• [EXERCISE DETAILS] Search the listing below for the line containing "using MR-MPI and". From there through the line containing "Quel est, en", transcribe every line exactly, both ends included.

EXTRACTED RECORDS Block Start

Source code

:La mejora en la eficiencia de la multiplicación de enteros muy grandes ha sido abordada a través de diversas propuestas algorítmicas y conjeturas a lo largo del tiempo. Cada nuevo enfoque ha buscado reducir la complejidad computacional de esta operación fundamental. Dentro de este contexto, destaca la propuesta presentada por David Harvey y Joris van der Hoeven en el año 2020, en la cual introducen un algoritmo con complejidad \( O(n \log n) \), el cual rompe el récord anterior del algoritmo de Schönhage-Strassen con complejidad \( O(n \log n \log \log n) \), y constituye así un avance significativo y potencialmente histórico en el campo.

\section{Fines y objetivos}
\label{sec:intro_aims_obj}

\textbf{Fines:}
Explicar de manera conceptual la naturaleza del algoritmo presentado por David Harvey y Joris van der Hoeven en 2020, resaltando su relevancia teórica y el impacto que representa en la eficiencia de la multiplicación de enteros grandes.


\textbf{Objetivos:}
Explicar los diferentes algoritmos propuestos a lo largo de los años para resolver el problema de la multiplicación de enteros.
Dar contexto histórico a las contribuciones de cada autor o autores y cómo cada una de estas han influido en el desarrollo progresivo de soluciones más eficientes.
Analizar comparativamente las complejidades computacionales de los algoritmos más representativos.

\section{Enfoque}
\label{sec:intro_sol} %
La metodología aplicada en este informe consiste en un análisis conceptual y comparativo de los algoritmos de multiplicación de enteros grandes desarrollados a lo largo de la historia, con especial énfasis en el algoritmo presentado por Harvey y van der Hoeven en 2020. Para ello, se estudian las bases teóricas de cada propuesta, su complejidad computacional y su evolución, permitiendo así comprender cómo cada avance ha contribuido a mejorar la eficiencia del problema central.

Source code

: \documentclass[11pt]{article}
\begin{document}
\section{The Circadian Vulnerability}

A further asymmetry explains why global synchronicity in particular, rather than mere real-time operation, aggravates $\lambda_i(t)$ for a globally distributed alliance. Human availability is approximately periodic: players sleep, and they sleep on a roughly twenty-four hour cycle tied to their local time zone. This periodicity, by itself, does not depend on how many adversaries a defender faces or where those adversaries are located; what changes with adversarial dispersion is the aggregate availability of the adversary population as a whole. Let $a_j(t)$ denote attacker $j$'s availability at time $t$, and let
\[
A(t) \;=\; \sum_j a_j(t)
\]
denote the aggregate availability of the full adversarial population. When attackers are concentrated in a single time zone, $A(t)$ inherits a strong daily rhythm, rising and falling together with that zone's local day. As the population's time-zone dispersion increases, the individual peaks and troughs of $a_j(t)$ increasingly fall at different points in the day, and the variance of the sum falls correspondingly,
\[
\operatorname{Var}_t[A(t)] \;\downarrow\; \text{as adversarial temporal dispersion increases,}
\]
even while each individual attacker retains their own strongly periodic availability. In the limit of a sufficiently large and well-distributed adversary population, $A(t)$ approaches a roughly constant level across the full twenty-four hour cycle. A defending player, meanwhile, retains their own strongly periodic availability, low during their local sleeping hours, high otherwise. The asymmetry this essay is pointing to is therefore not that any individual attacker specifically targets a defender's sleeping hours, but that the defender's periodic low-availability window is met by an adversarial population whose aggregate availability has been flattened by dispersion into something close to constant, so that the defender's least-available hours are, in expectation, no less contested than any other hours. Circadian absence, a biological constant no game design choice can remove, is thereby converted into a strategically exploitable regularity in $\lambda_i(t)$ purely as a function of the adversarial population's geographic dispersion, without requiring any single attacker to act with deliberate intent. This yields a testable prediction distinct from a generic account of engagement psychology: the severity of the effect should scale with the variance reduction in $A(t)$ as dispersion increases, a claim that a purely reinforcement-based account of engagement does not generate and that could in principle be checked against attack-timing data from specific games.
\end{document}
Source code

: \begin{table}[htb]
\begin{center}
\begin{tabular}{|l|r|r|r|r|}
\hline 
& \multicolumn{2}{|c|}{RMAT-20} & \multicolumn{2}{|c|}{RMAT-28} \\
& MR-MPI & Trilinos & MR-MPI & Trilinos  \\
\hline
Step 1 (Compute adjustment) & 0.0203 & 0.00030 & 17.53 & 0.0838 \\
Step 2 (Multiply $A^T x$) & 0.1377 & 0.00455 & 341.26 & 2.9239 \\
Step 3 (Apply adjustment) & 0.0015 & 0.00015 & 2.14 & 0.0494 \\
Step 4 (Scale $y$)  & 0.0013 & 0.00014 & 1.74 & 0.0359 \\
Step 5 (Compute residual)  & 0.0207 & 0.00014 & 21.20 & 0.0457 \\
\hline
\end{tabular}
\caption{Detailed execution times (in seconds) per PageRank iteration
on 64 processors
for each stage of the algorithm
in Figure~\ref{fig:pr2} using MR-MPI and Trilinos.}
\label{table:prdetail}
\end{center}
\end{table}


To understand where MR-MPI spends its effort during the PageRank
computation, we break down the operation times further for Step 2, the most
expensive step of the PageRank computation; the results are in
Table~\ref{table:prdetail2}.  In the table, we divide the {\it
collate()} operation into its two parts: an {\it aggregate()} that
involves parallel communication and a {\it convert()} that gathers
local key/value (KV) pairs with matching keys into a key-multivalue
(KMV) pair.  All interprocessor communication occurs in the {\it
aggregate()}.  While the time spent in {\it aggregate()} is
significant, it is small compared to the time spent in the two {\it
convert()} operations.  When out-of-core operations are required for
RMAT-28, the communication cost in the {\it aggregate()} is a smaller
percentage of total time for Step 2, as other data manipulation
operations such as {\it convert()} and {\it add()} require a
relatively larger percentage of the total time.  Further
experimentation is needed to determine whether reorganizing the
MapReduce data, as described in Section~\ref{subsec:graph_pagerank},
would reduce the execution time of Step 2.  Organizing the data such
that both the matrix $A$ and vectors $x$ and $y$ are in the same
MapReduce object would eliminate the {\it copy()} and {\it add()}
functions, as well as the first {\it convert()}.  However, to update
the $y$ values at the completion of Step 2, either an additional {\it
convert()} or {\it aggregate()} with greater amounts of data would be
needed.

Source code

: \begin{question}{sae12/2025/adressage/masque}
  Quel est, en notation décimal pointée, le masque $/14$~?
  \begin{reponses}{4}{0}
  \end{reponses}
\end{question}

EXTRACTED RECORDS Block End

• [RESULT]
in Figure~\ref{fig:pr2} using MR-MPI and Trilinos.}
\label{table:prdetail}
\end{center}
\end{table}


To understand where MR-MPI spends its effort during the PageRank
computation, we break down the operation times further for Step 2, the most
expensive step of the PageRank computation; the results are in
Table~\ref{table:prdetail2}.  In the table, we divide the {\it
collate()} operation into its two parts: an {\it aggregate()} that
involves parallel communication and a {\it convert()} that gathers
local key/value (KV) pairs with matching keys into a key-multivalue
(KMV) pair.  All interprocessor communication occurs in the {\it
aggregate()}.  While the time spent in {\it aggregate()} is
significant, it is small compared to the time spent in the two {\it
convert()} operations.  When out-of-core operations are required for
RMAT-28, the communication cost in the {\it aggregate()} is a smaller
percentage of total time for Step 2, as other data manipulation
operations such as {\it convert()} and {\it add()} require a
relatively larger percentage of the total time.  Further
experimentation is needed to determine whether reorganizing the
MapReduce data, as described in Section~\ref{subsec:graph_pagerank},
would reduce the execution time of Step 2.  Organizing the data such
that both the matrix $A$ and vectors $x$ and $y$ are in the same
MapReduce object would eliminate the {\it copy()} and {\it add()}
functions, as well as the first {\it convert()}.  However, to update
the $y$ values at the completion of Step 2, either an additional {\it
convert()} or {\it aggregate()} with greater amounts of data would be
needed.

Source code

: \begin{question}{sae12/2025/adressage/masque}
  Quel est, en notation décimal pointée, le masque $/14$~?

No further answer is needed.